*Requirement*:
Below is a block of records. Copy every line in it that contains the word "JetBrains".

Information shown START

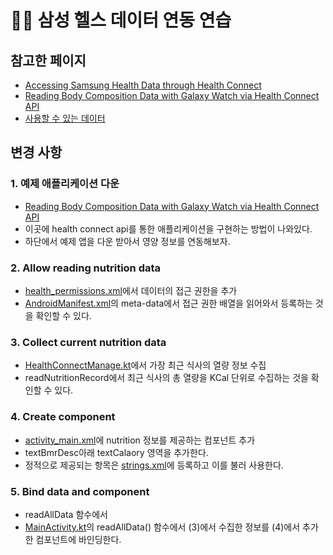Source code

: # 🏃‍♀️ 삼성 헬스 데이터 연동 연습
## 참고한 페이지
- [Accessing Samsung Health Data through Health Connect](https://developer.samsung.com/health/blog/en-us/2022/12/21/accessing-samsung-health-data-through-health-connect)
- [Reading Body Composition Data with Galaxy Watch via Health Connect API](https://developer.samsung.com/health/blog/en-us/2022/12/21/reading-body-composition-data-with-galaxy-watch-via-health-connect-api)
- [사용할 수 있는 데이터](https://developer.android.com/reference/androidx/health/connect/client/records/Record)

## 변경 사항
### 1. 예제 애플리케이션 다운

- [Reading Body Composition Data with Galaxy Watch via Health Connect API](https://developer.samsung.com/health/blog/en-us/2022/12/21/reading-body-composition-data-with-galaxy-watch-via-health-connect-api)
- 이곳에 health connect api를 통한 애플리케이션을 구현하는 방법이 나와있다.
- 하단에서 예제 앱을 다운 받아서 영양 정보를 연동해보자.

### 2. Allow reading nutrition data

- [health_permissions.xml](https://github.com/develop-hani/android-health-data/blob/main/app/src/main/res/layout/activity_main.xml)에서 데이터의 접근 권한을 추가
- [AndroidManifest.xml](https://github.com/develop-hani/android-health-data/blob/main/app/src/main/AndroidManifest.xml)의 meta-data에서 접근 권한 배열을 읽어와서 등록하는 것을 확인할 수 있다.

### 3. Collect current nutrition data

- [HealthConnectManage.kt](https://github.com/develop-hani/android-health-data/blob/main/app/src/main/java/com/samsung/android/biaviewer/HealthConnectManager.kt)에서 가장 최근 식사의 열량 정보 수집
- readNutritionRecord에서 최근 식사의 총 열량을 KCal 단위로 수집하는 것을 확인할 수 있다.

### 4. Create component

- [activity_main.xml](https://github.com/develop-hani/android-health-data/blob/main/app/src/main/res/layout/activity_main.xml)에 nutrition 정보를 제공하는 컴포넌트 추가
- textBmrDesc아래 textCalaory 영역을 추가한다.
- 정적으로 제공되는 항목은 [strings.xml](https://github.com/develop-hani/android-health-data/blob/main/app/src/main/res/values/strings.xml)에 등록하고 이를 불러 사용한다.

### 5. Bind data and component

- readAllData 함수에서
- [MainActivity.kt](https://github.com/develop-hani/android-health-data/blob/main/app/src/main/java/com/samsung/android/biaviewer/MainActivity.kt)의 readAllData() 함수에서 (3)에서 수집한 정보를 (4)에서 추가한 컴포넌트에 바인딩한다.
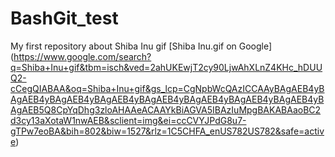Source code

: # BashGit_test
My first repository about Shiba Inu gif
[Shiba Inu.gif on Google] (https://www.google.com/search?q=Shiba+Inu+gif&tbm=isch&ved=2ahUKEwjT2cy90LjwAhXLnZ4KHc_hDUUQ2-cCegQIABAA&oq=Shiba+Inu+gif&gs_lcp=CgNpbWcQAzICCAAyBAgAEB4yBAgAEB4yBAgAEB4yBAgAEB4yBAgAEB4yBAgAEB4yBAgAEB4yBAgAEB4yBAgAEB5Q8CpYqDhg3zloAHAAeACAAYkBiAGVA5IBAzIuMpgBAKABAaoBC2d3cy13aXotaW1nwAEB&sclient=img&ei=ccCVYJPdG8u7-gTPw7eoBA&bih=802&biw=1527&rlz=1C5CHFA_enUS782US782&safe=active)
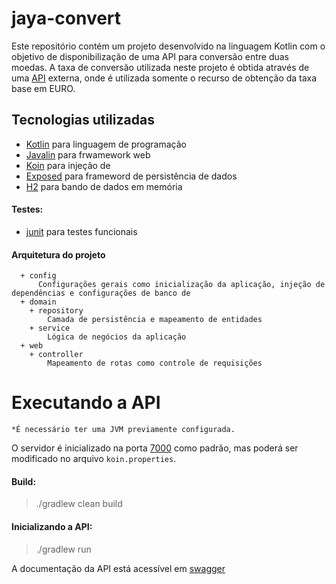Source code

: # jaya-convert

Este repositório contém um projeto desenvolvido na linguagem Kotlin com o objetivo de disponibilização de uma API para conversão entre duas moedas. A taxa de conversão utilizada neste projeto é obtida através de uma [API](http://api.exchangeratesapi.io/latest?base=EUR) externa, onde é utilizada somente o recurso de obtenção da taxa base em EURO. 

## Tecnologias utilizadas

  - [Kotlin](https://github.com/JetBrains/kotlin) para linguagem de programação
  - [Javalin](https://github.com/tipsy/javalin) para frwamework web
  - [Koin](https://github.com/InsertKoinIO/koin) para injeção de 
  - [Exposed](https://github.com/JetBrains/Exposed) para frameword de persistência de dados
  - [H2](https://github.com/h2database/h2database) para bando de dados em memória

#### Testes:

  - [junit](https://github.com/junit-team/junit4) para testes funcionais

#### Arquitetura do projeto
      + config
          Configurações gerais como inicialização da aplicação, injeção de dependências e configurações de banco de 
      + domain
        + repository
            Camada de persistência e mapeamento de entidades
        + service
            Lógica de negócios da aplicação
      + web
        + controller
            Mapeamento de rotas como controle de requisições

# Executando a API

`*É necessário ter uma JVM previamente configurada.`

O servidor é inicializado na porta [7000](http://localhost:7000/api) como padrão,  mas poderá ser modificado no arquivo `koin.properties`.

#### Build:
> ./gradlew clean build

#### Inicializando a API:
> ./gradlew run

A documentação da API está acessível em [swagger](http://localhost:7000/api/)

Information shown END

*Answer to this exercise*:
  - [Kotlin](https://github.com/JetBrains/kotlin) para linguagem de programação
  - [Exposed](https://github.com/JetBrains/Exposed) para frameword de persistência de dados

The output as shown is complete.